Papá Noel me cumplió un deseo y dejó para mi, debajo del mismísimo árbol, un libro que yo quería hace mucho y que no conseguía. Cómo Papá Noel -cito a los niños- "tiene una fábrica", no es un problema para él conseguir un libro "agotado". Y así fue como entre sorpresas... me sorprendí. En un paquete pequeño y sin nombre estaba "Frankie y la Boda", de Carson McCullers. Impresionante. Todos los otros paquetes ya no importaban. Otro libro de mi "amiga" Carson listo para recorrer y con la magia de la Navidad.

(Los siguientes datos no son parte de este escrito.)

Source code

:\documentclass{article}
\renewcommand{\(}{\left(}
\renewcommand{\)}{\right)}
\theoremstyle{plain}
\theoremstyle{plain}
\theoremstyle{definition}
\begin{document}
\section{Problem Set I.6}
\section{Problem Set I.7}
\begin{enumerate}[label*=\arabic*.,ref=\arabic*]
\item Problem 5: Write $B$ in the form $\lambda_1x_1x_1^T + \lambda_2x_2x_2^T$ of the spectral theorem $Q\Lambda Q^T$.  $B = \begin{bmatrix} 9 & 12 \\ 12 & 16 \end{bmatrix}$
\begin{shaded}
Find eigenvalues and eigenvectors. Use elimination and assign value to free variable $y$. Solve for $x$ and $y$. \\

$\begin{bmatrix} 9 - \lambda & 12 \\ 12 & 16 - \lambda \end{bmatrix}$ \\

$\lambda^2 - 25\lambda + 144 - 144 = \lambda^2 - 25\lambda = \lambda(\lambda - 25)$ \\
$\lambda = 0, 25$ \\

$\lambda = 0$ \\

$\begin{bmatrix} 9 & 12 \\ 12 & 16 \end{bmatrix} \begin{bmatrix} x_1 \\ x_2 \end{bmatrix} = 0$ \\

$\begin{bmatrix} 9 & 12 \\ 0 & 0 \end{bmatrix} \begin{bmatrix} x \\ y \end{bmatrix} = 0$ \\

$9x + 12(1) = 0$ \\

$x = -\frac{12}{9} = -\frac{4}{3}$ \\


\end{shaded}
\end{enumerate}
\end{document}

Entonces comenzó la sensación ambibalente de querer salir corriendo a leerlo ya, dejando a todos con la copa en la mano y el helado esperando en el freezer; o dejarlo para más adelante, para seguir teniendo el eterno deseo de leerlo. Una sensación tremenda, que pocos autores me provocan, y que solo me asalta con la literatura. Jamás pensaría en dejar para más tarde otras cosas placenteras.
Entonces hice como que no me importaba y lo dejé sobre la mesa del living, como al descuido, en intensa convivencia con vasos y papeles arrugados de otros regalos. La fiesta siguió, las copas continuaron llenas varias horas, la conversación fue y vino, el helado se terminó. La banana split, definitivamente no me gusta. Pero yo, mientras tanto, seguía pensando si iba a empezar a leerlo apenas cerrara la puerta detrás del último invitado o si iba a dejarlo sobre la mesa hasta el día siguiente (que viene a ser hoy, 25/12) y, con ese gesto, postergar unas horas la decisión de devorarlo o de mandarlo al estante a esperar.
Pero como el deseo estaba cumplido, era una ilusión hacer de cuenta que el libro no estaba sobre la mesa esperando que lo lea. No tenía sentido esperar más. Desde la primera línea encontré lo que me gusta de Carson, su sensibilidad, sus silencios. Pero ahora me pregunto, ¿de un tirón o poco a poco?